**Problem**
Where a line of the material contains the string "gamma", copy that line.
┌────────
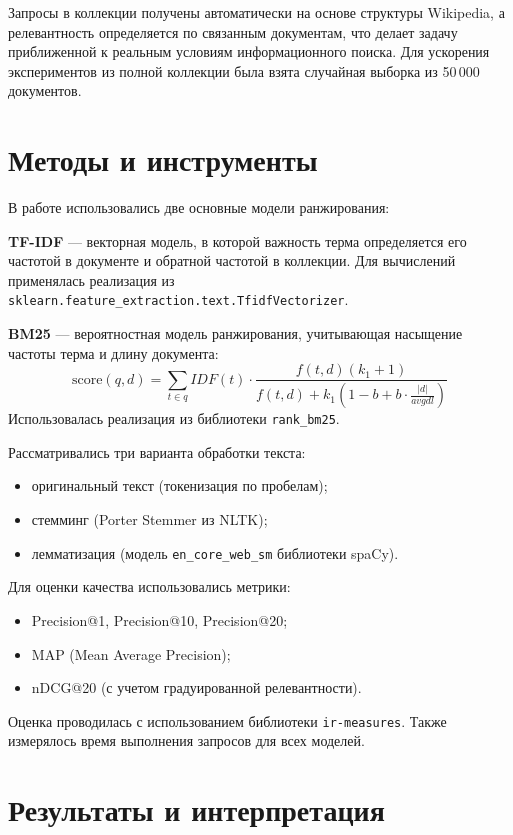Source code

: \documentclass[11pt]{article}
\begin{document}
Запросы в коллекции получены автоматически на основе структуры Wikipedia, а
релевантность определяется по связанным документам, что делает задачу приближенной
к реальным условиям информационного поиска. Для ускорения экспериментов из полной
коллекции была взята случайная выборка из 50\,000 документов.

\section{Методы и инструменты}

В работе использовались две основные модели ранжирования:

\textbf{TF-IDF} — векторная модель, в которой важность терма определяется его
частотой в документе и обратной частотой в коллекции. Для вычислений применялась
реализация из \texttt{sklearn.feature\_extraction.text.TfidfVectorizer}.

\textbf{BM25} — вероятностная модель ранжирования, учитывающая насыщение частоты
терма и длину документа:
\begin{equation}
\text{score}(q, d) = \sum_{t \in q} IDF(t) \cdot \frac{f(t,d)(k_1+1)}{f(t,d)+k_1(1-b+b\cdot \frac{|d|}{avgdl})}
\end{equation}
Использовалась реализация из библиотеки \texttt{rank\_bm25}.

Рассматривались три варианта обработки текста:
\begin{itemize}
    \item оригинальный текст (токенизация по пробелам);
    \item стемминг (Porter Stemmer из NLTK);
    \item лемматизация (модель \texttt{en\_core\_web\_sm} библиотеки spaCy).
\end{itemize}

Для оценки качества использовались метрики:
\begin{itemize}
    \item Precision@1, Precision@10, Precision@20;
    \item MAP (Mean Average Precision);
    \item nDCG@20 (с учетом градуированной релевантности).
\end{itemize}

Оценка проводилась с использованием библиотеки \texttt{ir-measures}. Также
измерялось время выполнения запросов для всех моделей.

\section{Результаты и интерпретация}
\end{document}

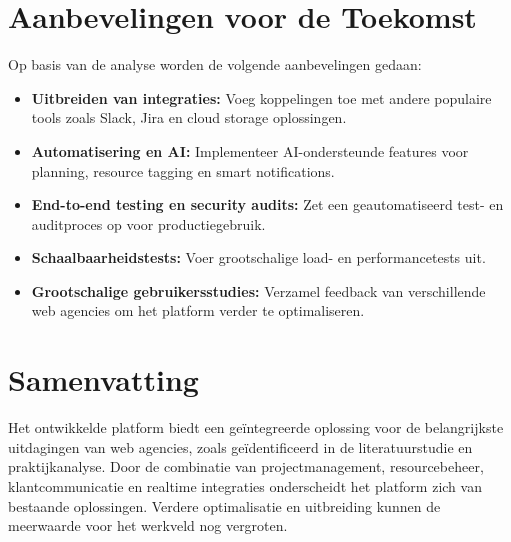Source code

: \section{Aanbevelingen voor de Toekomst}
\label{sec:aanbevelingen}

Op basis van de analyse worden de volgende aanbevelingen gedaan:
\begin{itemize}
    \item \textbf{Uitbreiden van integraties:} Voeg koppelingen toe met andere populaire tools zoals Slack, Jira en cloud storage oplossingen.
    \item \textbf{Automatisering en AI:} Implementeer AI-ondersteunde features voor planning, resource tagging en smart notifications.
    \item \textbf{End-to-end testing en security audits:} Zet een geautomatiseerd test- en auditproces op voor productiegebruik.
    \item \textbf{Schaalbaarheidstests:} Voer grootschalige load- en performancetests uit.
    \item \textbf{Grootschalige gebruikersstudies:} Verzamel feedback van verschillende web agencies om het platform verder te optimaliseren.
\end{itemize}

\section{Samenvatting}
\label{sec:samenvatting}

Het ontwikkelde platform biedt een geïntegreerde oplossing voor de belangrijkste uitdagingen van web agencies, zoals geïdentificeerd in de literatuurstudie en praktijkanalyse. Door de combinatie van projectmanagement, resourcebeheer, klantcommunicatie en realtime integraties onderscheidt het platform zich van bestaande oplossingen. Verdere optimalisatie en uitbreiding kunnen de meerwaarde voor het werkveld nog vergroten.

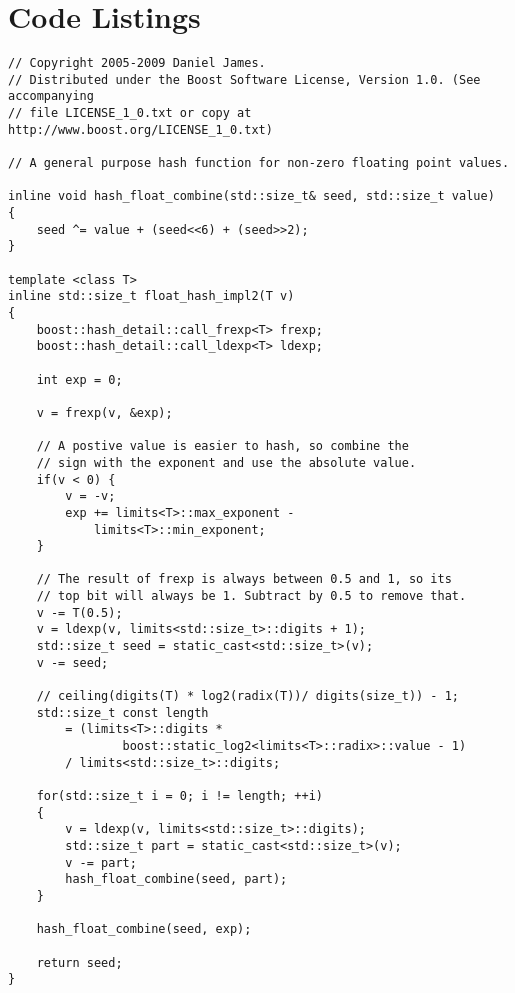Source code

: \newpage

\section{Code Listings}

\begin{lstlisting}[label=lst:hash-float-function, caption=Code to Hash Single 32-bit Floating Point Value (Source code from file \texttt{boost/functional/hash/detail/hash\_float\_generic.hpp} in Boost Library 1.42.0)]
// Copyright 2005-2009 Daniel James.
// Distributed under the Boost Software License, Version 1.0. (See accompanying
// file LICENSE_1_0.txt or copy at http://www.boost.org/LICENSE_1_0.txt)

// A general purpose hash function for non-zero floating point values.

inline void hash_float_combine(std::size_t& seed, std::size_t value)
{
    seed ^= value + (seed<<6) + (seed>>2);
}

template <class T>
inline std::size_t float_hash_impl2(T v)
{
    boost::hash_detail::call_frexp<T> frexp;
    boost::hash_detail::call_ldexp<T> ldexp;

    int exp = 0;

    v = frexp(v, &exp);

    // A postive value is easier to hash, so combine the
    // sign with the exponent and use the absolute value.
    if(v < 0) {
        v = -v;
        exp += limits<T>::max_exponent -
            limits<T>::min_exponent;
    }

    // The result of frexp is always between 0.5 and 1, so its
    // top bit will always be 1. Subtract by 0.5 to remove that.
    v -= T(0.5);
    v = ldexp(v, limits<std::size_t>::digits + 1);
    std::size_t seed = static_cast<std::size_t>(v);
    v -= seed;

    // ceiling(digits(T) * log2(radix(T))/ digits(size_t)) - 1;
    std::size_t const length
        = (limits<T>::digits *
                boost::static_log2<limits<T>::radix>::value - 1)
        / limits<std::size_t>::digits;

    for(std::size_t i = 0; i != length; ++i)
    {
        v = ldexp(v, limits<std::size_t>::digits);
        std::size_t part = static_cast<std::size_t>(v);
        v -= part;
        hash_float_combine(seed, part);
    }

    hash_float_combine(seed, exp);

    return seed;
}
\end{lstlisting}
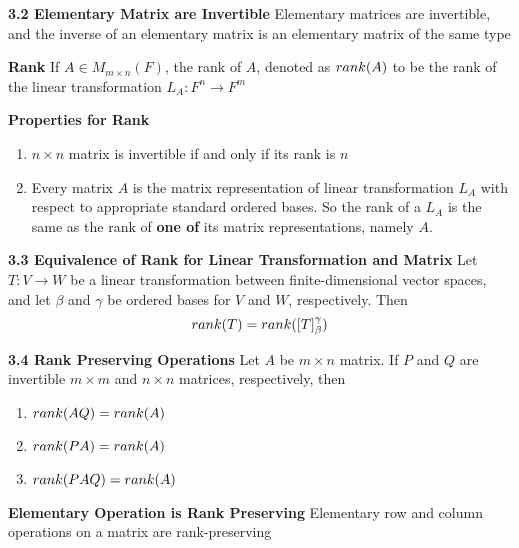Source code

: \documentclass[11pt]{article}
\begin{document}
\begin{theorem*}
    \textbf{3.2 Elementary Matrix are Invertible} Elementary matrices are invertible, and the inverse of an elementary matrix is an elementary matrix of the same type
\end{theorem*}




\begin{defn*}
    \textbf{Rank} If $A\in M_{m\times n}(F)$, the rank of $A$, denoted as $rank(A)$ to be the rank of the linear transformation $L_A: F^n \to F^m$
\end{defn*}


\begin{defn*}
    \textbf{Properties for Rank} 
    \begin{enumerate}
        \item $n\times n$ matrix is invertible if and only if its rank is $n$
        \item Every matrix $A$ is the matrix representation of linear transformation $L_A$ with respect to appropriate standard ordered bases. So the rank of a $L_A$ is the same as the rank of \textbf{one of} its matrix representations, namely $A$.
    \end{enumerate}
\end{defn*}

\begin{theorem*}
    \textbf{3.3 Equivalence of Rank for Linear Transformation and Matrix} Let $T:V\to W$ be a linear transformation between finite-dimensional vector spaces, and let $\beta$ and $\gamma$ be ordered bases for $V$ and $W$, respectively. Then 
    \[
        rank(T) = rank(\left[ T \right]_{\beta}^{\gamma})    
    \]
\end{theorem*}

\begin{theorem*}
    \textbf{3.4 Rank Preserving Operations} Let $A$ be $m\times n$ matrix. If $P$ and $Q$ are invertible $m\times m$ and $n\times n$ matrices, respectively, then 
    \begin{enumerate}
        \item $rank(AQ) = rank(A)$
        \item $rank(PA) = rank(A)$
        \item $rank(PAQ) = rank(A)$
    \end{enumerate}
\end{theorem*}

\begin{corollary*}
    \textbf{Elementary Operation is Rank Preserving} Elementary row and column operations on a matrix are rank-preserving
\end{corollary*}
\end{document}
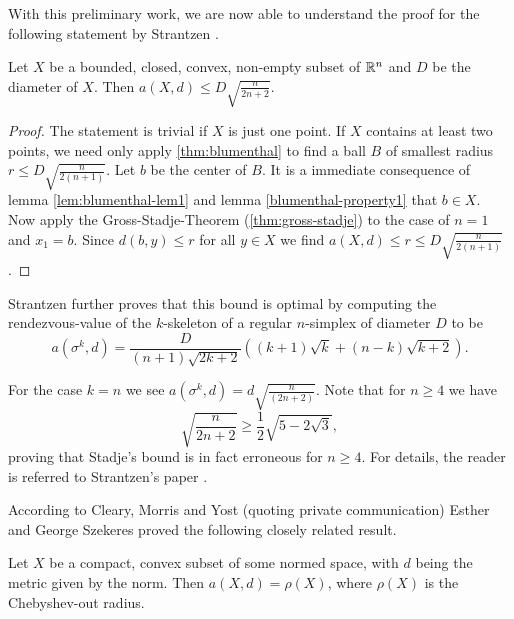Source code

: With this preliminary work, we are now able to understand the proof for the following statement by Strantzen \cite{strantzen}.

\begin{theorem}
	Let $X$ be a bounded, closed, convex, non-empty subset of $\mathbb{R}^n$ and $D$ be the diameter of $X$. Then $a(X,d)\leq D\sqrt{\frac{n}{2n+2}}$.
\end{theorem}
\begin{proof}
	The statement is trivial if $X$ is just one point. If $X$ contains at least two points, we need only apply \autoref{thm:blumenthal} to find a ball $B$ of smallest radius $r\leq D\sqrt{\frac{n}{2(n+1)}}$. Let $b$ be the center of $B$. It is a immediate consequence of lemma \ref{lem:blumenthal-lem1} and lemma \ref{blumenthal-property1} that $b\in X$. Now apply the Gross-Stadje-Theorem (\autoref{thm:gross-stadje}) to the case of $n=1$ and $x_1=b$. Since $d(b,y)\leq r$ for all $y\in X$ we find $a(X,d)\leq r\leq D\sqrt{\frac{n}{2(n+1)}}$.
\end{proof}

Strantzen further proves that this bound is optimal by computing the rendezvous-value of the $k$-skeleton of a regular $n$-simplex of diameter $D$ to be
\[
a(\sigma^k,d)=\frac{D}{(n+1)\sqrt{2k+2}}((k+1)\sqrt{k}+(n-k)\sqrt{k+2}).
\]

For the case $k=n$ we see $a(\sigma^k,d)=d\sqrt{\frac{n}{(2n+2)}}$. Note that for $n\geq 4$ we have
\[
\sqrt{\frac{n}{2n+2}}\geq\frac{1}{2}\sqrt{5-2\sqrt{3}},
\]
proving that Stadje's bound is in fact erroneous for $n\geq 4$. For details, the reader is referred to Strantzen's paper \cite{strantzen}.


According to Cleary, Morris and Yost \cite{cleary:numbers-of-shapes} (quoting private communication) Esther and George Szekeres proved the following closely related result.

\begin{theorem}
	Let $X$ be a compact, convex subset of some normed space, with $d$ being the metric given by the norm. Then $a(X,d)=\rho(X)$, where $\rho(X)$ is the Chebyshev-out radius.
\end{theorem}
└────────
**Answer box**
    \textbf{3.3 Equivalence of Rank for Linear Transformation and Matrix} Let $T:V\to W$ be a linear transformation between finite-dimensional vector spaces, and let $\beta$ and $\gamma$ be ordered bases for $V$ and $W$, respectively. Then 
        rank(T) = rank(\left[ T \right]_{\beta}^{\gamma})    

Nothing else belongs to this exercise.